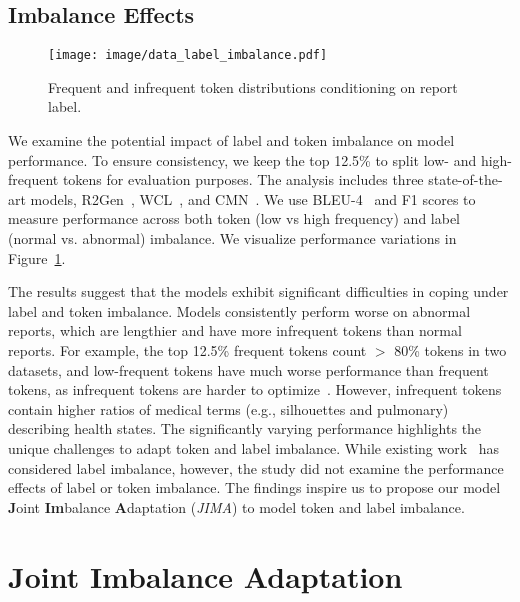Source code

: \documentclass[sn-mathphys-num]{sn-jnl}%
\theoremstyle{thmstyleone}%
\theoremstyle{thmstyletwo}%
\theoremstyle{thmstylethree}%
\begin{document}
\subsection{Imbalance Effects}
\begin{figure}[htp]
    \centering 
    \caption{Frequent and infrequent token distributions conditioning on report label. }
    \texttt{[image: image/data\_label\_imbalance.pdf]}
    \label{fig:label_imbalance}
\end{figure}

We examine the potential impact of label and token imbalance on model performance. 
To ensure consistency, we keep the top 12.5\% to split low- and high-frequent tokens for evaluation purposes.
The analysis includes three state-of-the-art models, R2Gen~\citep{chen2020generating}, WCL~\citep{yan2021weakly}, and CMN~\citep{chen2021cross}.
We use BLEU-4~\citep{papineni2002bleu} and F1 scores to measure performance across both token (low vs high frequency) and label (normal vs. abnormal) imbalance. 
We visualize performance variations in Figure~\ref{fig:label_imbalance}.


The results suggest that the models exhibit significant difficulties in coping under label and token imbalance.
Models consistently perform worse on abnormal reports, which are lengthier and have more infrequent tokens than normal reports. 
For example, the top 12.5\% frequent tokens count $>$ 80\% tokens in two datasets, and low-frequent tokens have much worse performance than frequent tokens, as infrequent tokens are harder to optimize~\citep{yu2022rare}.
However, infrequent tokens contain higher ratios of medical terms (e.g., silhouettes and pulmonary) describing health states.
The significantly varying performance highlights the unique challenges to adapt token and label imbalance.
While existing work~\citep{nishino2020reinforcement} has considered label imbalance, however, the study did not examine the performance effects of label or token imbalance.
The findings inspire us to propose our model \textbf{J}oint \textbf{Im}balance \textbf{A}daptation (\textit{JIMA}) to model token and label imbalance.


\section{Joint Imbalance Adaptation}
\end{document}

════

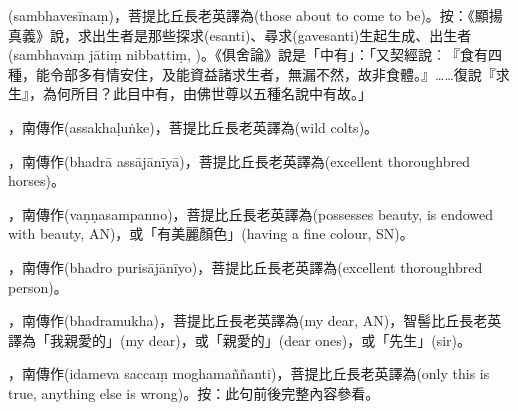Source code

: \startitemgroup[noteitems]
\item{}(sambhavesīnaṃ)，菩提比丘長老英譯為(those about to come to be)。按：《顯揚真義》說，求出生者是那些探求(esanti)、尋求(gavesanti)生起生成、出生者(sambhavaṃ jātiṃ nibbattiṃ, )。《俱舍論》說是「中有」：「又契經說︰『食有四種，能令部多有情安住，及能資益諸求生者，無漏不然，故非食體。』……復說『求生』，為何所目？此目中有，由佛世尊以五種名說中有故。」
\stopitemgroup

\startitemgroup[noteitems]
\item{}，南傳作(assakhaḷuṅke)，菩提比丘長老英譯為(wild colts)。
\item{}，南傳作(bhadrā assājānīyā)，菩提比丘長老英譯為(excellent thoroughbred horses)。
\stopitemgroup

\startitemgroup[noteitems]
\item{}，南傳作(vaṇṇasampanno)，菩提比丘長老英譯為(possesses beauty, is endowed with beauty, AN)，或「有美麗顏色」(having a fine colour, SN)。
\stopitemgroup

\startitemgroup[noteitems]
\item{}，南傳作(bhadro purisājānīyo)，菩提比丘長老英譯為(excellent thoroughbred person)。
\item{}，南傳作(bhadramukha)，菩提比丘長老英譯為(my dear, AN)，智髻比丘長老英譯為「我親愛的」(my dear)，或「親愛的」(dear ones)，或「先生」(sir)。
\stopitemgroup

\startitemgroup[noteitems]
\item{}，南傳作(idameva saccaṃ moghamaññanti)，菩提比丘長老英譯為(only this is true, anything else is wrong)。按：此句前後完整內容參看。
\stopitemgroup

════

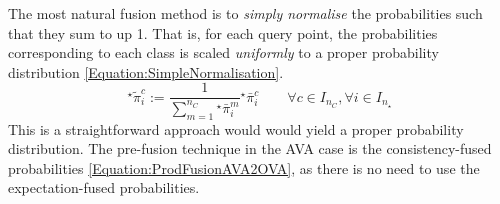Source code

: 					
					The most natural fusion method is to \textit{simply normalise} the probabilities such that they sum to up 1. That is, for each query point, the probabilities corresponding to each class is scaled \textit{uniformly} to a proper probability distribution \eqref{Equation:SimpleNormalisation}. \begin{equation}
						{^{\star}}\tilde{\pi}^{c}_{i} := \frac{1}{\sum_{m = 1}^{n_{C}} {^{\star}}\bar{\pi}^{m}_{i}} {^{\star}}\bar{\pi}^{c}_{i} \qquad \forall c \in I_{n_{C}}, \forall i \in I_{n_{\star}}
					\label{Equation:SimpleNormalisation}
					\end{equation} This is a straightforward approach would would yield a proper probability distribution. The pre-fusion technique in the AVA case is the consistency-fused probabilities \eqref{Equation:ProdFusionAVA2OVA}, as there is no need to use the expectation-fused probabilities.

════

* WORK ORDER *
Among the entries above, locate the lines containing "The analysis includes" and "We visualize performance", and transcribe exactly those two lines and all lines between.

* ANSWER TO THE EXERCISE *
The analysis includes three state-of-the-art models, R2Gen~\citep{chen2020generating}, WCL~\citep{yan2021weakly}, and CMN~\citep{chen2021cross}.
We use BLEU-4~\citep{papineni2002bleu} and F1 scores to measure performance across both token (low vs high frequency) and label (normal vs. abnormal) imbalance. 
We visualize performance variations in Figure~\ref{fig:label_imbalance}.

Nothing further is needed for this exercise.